In the given figure, the side BC of ∆ ABC has been produced on both sides−on the left to D and on the right to E.
In the given figure, the side BC of ∆ ABC has been produced on both sides−on the left to D and on the right to E. If ∠ABD = 106° and ∠ACE = 118°, find the measure of each angle of the triangle.
Side BC of triangle ABC is produced to D.

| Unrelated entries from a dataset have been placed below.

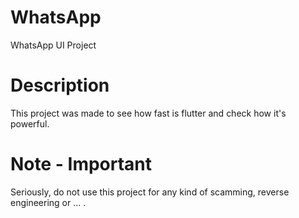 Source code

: # WhatsApp

WhatsApp UI Project

# Description
This project was made to see how fast is flutter and check how it's powerful.

# Note - Important
Seriously, do not use this project for any kind of scamming, reverse engineering or ... .


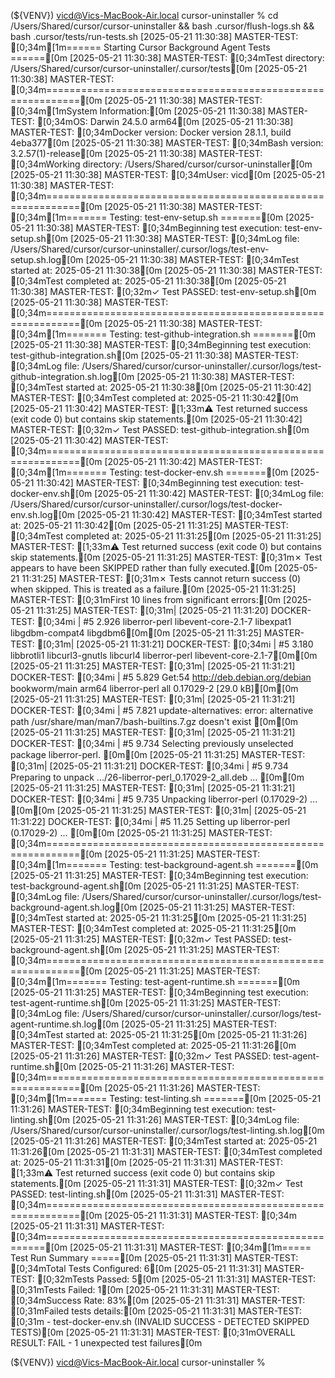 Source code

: (${VENV}) vicd@Vics-MacBook-Air.local cursor-uninstaller % cd /Users/Shared/cursor/cursor-uninstaller && bash .cursor/flush-logs.sh && bash .cursor/tests/run-tests.sh
[2025-05-21 11:30:38] MASTER-TEST: [0;34m[1m====== Starting Cursor Background Agent Tests ======[0m
[2025-05-21 11:30:38] MASTER-TEST: [0;34mTest directory: /Users/Shared/cursor/cursor-uninstaller/.cursor/tests[0m
[2025-05-21 11:30:38] MASTER-TEST: [0;34m============================================================[0m
[2025-05-21 11:30:38] MASTER-TEST: [0;34m[1mSystem Information:[0m
[2025-05-21 11:30:38] MASTER-TEST: [0;34mOS: Darwin 24.5.0 arm64[0m
[2025-05-21 11:30:38] MASTER-TEST: [0;34mDocker version: Docker version 28.1.1, build 4eba377[0m
[2025-05-21 11:30:38] MASTER-TEST: [0;34mBash version: 3.2.57(1)-release[0m
[2025-05-21 11:30:38] MASTER-TEST: [0;34mWorking directory: /Users/Shared/cursor/cursor-uninstaller[0m
[2025-05-21 11:30:38] MASTER-TEST: [0;34mUser: vicd[0m
[2025-05-21 11:30:38] MASTER-TEST: [0;34m============================================================[0m
[2025-05-21 11:30:38] MASTER-TEST: [0;34m[1m======= Testing: test-env-setup.sh =======[0m
[2025-05-21 11:30:38] MASTER-TEST: [0;34mBeginning test execution: test-env-setup.sh[0m
[2025-05-21 11:30:38] MASTER-TEST: [0;34mLog file: /Users/Shared/cursor/cursor-uninstaller/.cursor/logs/test-env-setup.sh.log[0m
[2025-05-21 11:30:38] MASTER-TEST: [0;34mTest started at: 2025-05-21 11:30:38[0m
[2025-05-21 11:30:38] MASTER-TEST: [0;34mTest completed at: 2025-05-21 11:30:38[0m
[2025-05-21 11:30:38] MASTER-TEST: [0;32m✓ Test PASSED: test-env-setup.sh[0m
[2025-05-21 11:30:38] MASTER-TEST: [0;34m============================================================[0m
[2025-05-21 11:30:38] MASTER-TEST: [0;34m[1m======= Testing: test-github-integration.sh =======[0m
[2025-05-21 11:30:38] MASTER-TEST: [0;34mBeginning test execution: test-github-integration.sh[0m
[2025-05-21 11:30:38] MASTER-TEST: [0;34mLog file: /Users/Shared/cursor/cursor-uninstaller/.cursor/logs/test-github-integration.sh.log[0m
[2025-05-21 11:30:38] MASTER-TEST: [0;34mTest started at: 2025-05-21 11:30:38[0m
[2025-05-21 11:30:42] MASTER-TEST: [0;34mTest completed at: 2025-05-21 11:30:42[0m
[2025-05-21 11:30:42] MASTER-TEST: [1;33m⚠ Test returned success (exit code 0) but contains skip statements.[0m
[2025-05-21 11:30:42] MASTER-TEST: [0;32m✓ Test PASSED: test-github-integration.sh[0m
[2025-05-21 11:30:42] MASTER-TEST: [0;34m============================================================[0m
[2025-05-21 11:30:42] MASTER-TEST: [0;34m[1m======= Testing: test-docker-env.sh =======[0m
[2025-05-21 11:30:42] MASTER-TEST: [0;34mBeginning test execution: test-docker-env.sh[0m
[2025-05-21 11:30:42] MASTER-TEST: [0;34mLog file: /Users/Shared/cursor/cursor-uninstaller/.cursor/logs/test-docker-env.sh.log[0m
[2025-05-21 11:30:42] MASTER-TEST: [0;34mTest started at: 2025-05-21 11:30:42[0m
[2025-05-21 11:31:25] MASTER-TEST: [0;34mTest completed at: 2025-05-21 11:31:25[0m
[2025-05-21 11:31:25] MASTER-TEST: [1;33m⚠ Test returned success (exit code 0) but contains skip statements.[0m
[2025-05-21 11:31:25] MASTER-TEST: [0;31m✗ Test appears to have been SKIPPED rather than fully executed.[0m
[2025-05-21 11:31:25] MASTER-TEST: [0;31m✗ Tests cannot return success (0) when skipped. This is treated as a failure.[0m
[2025-05-21 11:31:25] MASTER-TEST: [0;31mFirst 10 lines from significant errors:[0m
[2025-05-21 11:31:25] MASTER-TEST: [0;31m| [2025-05-21 11:31:20] DOCKER-TEST: [0;34mℹ | #5 2.926   liberror-perl libevent-core-2.1-7 libexpat1 libgdbm-compat4 libgdbm6[0m[0m
[2025-05-21 11:31:25] MASTER-TEST: [0;31m| [2025-05-21 11:31:21] DOCKER-TEST: [0;34mℹ | #5 3.180   libbrotli1 libcurl3-gnutls libcurl4 liberror-perl libevent-core-2.1-7[0m[0m
[2025-05-21 11:31:25] MASTER-TEST: [0;31m| [2025-05-21 11:31:21] DOCKER-TEST: [0;34mℹ | #5 5.829 Get:54 http://deb.debian.org/debian bookworm/main arm64 liberror-perl all 0.17029-2 [29.0 kB][0m[0m
[2025-05-21 11:31:25] MASTER-TEST: [0;31m| [2025-05-21 11:31:21] DOCKER-TEST: [0;34mℹ | #5 7.821 update-alternatives: error: alternative path /usr/share/man/man7/bash-builtins.7.gz doesn't exist[0m[0m
[2025-05-21 11:31:25] MASTER-TEST: [0;31m| [2025-05-21 11:31:21] DOCKER-TEST: [0;34mℹ | #5 9.734 Selecting previously unselected package liberror-perl.[0m[0m
[2025-05-21 11:31:25] MASTER-TEST: [0;31m| [2025-05-21 11:31:21] DOCKER-TEST: [0;34mℹ | #5 9.734 Preparing to unpack .../26-liberror-perl_0.17029-2_all.deb ...[0m[0m
[2025-05-21 11:31:25] MASTER-TEST: [0;31m| [2025-05-21 11:31:21] DOCKER-TEST: [0;34mℹ | #5 9.735 Unpacking liberror-perl (0.17029-2) ...[0m[0m
[2025-05-21 11:31:25] MASTER-TEST: [0;31m| [2025-05-21 11:31:22] DOCKER-TEST: [0;34mℹ | #5 11.25 Setting up liberror-perl (0.17029-2) ...[0m[0m
[2025-05-21 11:31:25] MASTER-TEST: [0;34m============================================================[0m
[2025-05-21 11:31:25] MASTER-TEST: [0;34m[1m======= Testing: test-background-agent.sh =======[0m
[2025-05-21 11:31:25] MASTER-TEST: [0;34mBeginning test execution: test-background-agent.sh[0m
[2025-05-21 11:31:25] MASTER-TEST: [0;34mLog file: /Users/Shared/cursor/cursor-uninstaller/.cursor/logs/test-background-agent.sh.log[0m
[2025-05-21 11:31:25] MASTER-TEST: [0;34mTest started at: 2025-05-21 11:31:25[0m
[2025-05-21 11:31:25] MASTER-TEST: [0;34mTest completed at: 2025-05-21 11:31:25[0m
[2025-05-21 11:31:25] MASTER-TEST: [0;32m✓ Test PASSED: test-background-agent.sh[0m
[2025-05-21 11:31:25] MASTER-TEST: [0;34m============================================================[0m
[2025-05-21 11:31:25] MASTER-TEST: [0;34m[1m======= Testing: test-agent-runtime.sh =======[0m
[2025-05-21 11:31:25] MASTER-TEST: [0;34mBeginning test execution: test-agent-runtime.sh[0m
[2025-05-21 11:31:25] MASTER-TEST: [0;34mLog file: /Users/Shared/cursor/cursor-uninstaller/.cursor/logs/test-agent-runtime.sh.log[0m
[2025-05-21 11:31:25] MASTER-TEST: [0;34mTest started at: 2025-05-21 11:31:25[0m
[2025-05-21 11:31:26] MASTER-TEST: [0;34mTest completed at: 2025-05-21 11:31:26[0m
[2025-05-21 11:31:26] MASTER-TEST: [0;32m✓ Test PASSED: test-agent-runtime.sh[0m
[2025-05-21 11:31:26] MASTER-TEST: [0;34m============================================================[0m
[2025-05-21 11:31:26] MASTER-TEST: [0;34m[1m======= Testing: test-linting.sh =======[0m
[2025-05-21 11:31:26] MASTER-TEST: [0;34mBeginning test execution: test-linting.sh[0m
[2025-05-21 11:31:26] MASTER-TEST: [0;34mLog file: /Users/Shared/cursor/cursor-uninstaller/.cursor/logs/test-linting.sh.log[0m
[2025-05-21 11:31:26] MASTER-TEST: [0;34mTest started at: 2025-05-21 11:31:26[0m
[2025-05-21 11:31:31] MASTER-TEST: [0;34mTest completed at: 2025-05-21 11:31:31[0m
[2025-05-21 11:31:31] MASTER-TEST: [1;33m⚠ Test returned success (exit code 0) but contains skip statements.[0m
[2025-05-21 11:31:31] MASTER-TEST: [0;32m✓ Test PASSED: test-linting.sh[0m
[2025-05-21 11:31:31] MASTER-TEST: [0;34m============================================================[0m
[2025-05-21 11:31:31] MASTER-TEST: [0;34m
[2025-05-21 11:31:31] MASTER-TEST: [0;34m======================================================[0m
[2025-05-21 11:31:31] MASTER-TEST: [0;34m[1m===== Test Run Summary =====[0m
[2025-05-21 11:31:31] MASTER-TEST: [0;34mTotal Tests Configured: 6[0m
[2025-05-21 11:31:31] MASTER-TEST: [0;32mTests Passed: 5[0m
[2025-05-21 11:31:31] MASTER-TEST: [0;31mTests Failed: 1[0m
[2025-05-21 11:31:31] MASTER-TEST: [0;34mSuccess Rate: 83%[0m
[2025-05-21 11:31:31] MASTER-TEST: [0;31mFailed tests details:[0m
[2025-05-21 11:31:31] MASTER-TEST: [0;31m  - test-docker-env.sh (INVALID SUCCESS - DETECTED SKIPPED TESTS)[0m
[2025-05-21 11:31:31] MASTER-TEST: [0;31mOVERALL RESULT: FAIL - 1 unexpected test failures[0m

(${VENV}) vicd@Vics-MacBook-Air.local cursor-uninstaller %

$\therefore \angle A B C=\angle A+\angle C$
$\Rightarrow 106^{\circ}=\angle A+\angle C \quad \ldots(i)$
Also, side BC of triangle ABC is produced to E.
$\angle A C E=\angle A+\angle B$
$\Rightarrow 118^{\circ}=\angle A+\angle B \quad \ldots(i i)$
Adding $(i)$ and $(i i)$, we get:
$\angle A+\angle A+\angle B+\angle C=(106+118)^{\circ}$
$\Rightarrow(\angle A+\angle B+\angle C)+\angle A=224^{\circ} \quad\left[\because \angle A+\angle B+\angle C=180^{\circ}\right]$
$\Rightarrow 180^{\circ}+\angle A=224^{\circ}$
$\Rightarrow \angle A=44^{\circ}$
$\therefore \angle B=118^{\circ}-\angle A \quad[$ Using $(i i)]$
$\Rightarrow \angle B=(118-44)^{\circ}$
$\Rightarrow \angle B=74^{\circ}$
And,
$\angle C=106^{\circ}-\angle A \quad[$ Using $(i)]$
$\Rightarrow \angle C=(106-44)^{\circ}$
$\Rightarrow \angle C=62^{\circ}$